If only we could tax sex

The two-year-old Virginia Republican eavesdropping case just keeps getting better and better. As if the criminal conviction, the resignation of several prominent Republicans, and the new embroilment of the attorney general in all of this wasn’t good enough, the news just got better for Democrats. It turns out that at the meeting in question — the Republican strategy meeting where now-convicted and then-Virginia Republicans executive director Edmund Matricardi relayed confidential Democratic strategy information that he learned through eavesdropping — there were two attorneys from McGuireWoods present, and the attorney general’s office paid their $570 bill out of taxpayer money. They haven’t been able to come up with any spin for this yet, save for ex-Speaker of the House Vance Wilkins (who resigned in shame last year, after Mr. Family Values got caught paying $100k to hush up his proclivity for sexual harassment) weakly pointing out that “they were supposed to be experts on redistricting.” Over the past two years, the world has just crumbled around the Virginia Republicans, and there’s no sign that the damage is anywhere close to finished.

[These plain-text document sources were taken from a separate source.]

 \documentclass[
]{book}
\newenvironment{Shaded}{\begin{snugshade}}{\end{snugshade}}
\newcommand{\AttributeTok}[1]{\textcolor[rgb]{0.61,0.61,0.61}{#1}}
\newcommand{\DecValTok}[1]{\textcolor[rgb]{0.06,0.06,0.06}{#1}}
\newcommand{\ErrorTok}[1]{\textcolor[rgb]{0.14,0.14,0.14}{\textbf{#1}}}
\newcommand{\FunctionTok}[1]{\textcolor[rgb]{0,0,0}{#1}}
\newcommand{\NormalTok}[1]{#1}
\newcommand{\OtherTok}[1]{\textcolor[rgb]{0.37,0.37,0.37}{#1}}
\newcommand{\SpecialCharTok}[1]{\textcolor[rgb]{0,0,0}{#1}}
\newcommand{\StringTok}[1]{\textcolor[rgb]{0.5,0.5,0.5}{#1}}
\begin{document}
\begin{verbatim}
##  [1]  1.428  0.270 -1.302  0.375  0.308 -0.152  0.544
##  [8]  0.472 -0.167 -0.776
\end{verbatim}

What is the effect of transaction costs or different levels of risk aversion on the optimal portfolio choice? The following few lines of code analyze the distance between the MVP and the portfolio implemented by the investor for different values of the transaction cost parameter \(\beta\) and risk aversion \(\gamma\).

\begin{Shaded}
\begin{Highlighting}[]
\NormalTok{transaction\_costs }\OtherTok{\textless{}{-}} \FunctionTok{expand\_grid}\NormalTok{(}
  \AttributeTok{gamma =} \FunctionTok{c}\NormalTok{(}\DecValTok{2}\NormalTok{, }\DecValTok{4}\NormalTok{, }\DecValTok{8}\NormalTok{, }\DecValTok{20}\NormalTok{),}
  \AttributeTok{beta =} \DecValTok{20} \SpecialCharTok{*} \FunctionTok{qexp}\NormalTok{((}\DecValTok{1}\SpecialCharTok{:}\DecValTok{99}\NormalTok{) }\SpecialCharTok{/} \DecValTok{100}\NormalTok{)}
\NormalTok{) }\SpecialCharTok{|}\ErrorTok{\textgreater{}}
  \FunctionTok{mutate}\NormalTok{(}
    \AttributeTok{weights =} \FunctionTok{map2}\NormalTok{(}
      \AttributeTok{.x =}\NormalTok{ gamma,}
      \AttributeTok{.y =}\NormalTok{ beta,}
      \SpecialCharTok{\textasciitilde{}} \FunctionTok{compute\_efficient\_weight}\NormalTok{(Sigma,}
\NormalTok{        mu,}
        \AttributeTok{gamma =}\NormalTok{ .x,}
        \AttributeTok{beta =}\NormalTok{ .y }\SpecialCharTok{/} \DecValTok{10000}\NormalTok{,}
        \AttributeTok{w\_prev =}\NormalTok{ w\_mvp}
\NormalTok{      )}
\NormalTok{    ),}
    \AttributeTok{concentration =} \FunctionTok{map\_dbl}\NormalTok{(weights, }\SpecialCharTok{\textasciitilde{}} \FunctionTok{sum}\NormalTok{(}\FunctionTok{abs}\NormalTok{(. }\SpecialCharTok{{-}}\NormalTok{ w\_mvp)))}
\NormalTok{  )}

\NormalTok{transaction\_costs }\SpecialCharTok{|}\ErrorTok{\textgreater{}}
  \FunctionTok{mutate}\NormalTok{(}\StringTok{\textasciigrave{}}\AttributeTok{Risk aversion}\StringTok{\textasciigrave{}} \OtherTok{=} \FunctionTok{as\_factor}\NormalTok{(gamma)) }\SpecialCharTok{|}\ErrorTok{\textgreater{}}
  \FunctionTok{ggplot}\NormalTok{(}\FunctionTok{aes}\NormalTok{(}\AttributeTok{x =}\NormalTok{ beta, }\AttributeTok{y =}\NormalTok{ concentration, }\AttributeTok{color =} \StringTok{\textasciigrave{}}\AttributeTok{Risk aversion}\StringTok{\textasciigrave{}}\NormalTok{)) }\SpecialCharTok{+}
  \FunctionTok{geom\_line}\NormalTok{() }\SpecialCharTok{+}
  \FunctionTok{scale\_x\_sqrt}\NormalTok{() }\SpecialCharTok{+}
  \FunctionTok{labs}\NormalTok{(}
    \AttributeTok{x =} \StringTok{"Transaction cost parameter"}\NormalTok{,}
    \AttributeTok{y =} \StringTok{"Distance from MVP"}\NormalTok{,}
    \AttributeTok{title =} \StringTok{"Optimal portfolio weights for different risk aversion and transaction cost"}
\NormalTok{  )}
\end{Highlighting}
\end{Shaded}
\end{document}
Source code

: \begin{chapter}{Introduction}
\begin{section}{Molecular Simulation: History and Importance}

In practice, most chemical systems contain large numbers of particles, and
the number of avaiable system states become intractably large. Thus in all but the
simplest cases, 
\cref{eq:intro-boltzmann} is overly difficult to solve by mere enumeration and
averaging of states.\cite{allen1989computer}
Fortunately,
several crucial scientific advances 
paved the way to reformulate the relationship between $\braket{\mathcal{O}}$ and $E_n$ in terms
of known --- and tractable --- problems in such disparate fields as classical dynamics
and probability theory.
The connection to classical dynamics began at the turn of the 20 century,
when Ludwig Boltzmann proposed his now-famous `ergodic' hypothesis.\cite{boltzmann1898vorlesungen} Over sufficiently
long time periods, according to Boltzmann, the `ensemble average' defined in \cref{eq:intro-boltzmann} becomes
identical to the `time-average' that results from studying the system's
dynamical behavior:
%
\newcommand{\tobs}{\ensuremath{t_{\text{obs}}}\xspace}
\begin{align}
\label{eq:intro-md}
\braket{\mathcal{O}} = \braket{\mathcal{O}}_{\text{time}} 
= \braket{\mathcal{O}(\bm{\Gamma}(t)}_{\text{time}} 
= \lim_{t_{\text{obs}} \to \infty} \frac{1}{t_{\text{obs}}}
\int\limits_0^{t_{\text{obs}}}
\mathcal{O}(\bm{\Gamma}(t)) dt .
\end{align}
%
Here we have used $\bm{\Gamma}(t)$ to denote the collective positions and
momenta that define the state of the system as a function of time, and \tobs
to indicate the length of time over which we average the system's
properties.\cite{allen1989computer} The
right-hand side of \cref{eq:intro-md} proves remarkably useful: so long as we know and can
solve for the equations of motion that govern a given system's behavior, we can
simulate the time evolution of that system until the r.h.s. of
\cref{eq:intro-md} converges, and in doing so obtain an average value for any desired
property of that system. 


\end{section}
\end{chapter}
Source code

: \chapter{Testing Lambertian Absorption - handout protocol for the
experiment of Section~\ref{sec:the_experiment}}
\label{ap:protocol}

Veteran political analyst Bob Gibson had an interesting column in Charlottesville’s Daily Progress on Sunday regarding the Republicans’ plan for the upcoming General Assembly session. (Here in Virginia, the General Assembly is only in session for 6-8 weeks each year, in the winter.) Turns out that the Republicans are too scared to face up to the terrible fiscal crisis that they have created, a crisis that Governor Mark Warner is trying to fix with his tax restructuring proposal. Despite endorsements of Warner’s plan from a number of newspapers (the Post, notably), many Republicans are too scared to support it because it involves — horrors — some tax increases along with some tax cuts. Because these are Big Government Republicans, they can’t cut funding to anything, but they also won’t raise taxes. As a result, they have no — and I mean no — ideas of how to go about fixing the massive deficit. So rather than talk about the single biggest problem that Virginia has faced in years, they’re inventing new problems and passing laws to fix them.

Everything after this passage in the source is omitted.